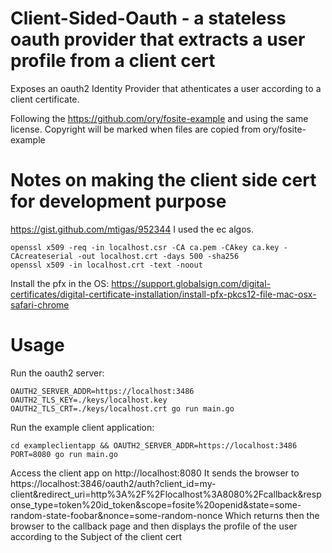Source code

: # Client-Sided-Oauth - a stateless oauth provider that extracts a user profile from a client cert

Exposes an oauth2 Identity Provider that athenticates a user according to a client certificate.

Following the https://github.com/ory/fosite-example and using the same license.
Copyright will be marked when files are copied from ory/fosite-example

# Notes on making the client side cert for development purpose

https://gist.github.com/mtigas/952344
I used the ec algos.

```
openssl x509 -req -in localhost.csr -CA ca.pem -CAkey ca.key -CAcreateserial -out localhost.crt -days 500 -sha256
openssl x509 -in localhost.crt -text -noout
```

Install the pfx in the OS: https://support.globalsign.com/digital-certificates/digital-certificate-installation/install-pfx-pkcs12-file-mac-osx-safari-chrome

# Usage

Run the oauth2 server:

```
OAUTH2_SERVER_ADDR=https://localhost:3486 OAUTH2_TLS_KEY=./keys/localhost.key OAUTH2_TLS_CRT=./keys/localhost.crt go run main.go
```

Run the example client application:

```
cd exampleclientapp && OAUTH2_SERVER_ADDR=https://localhost:3486 PORT=8080 go run main.go
```

Access the client app on http://localhost:8080
It sends the browser to https://localhost:3846/oauth2/auth?client_id=my-client&redirect_uri=http%3A%2F%2Flocalhost%3A8080%2Fcallback&response_type=token%20id_token&scope=fosite%20openid&state=some-random-state-foobar&nonce=some-random-nonce
Which returns then the browser to the callback page and then displays the profile of the user according to the Subject of the client cert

..............................

Output everything in the material exactly. Pictures stay out of it.

#### [SOLUTION TO THE PROBLEM]
Source code

: # Client-Sided-Oauth - a stateless oauth provider that extracts a user profile from a client cert

Exposes an oauth2 Identity Provider that athenticates a user according to a client certificate.

Following the https://github.com/ory/fosite-example and using the same license.
Copyright will be marked when files are copied from ory/fosite-example

# Notes on making the client side cert for development purpose

https://gist.github.com/mtigas/952344
I used the ec algos.

```
openssl x509 -req -in localhost.csr -CA ca.pem -CAkey ca.key -CAcreateserial -out localhost.crt -days 500 -sha256
openssl x509 -in localhost.crt -text -noout
```

Install the pfx in the OS: https://support.globalsign.com/digital-certificates/digital-certificate-installation/install-pfx-pkcs12-file-mac-osx-safari-chrome

# Usage

Run the oauth2 server:

```
OAUTH2_SERVER_ADDR=https://localhost:3486 OAUTH2_TLS_KEY=./keys/localhost.key OAUTH2_TLS_CRT=./keys/localhost.crt go run main.go
```

Run the example client application:

```
cd exampleclientapp && OAUTH2_SERVER_ADDR=https://localhost:3486 PORT=8080 go run main.go
```

Access the client app on http://localhost:8080
It sends the browser to https://localhost:3846/oauth2/auth?client_id=my-client&redirect_uri=http%3A%2F%2Flocalhost%3A8080%2Fcallback&response_type=token%20id_token&scope=fosite%20openid&state=some-random-state-foobar&nonce=some-random-nonce
Which returns then the browser to the callback page and then displays the profile of the user according to the Subject of the client cert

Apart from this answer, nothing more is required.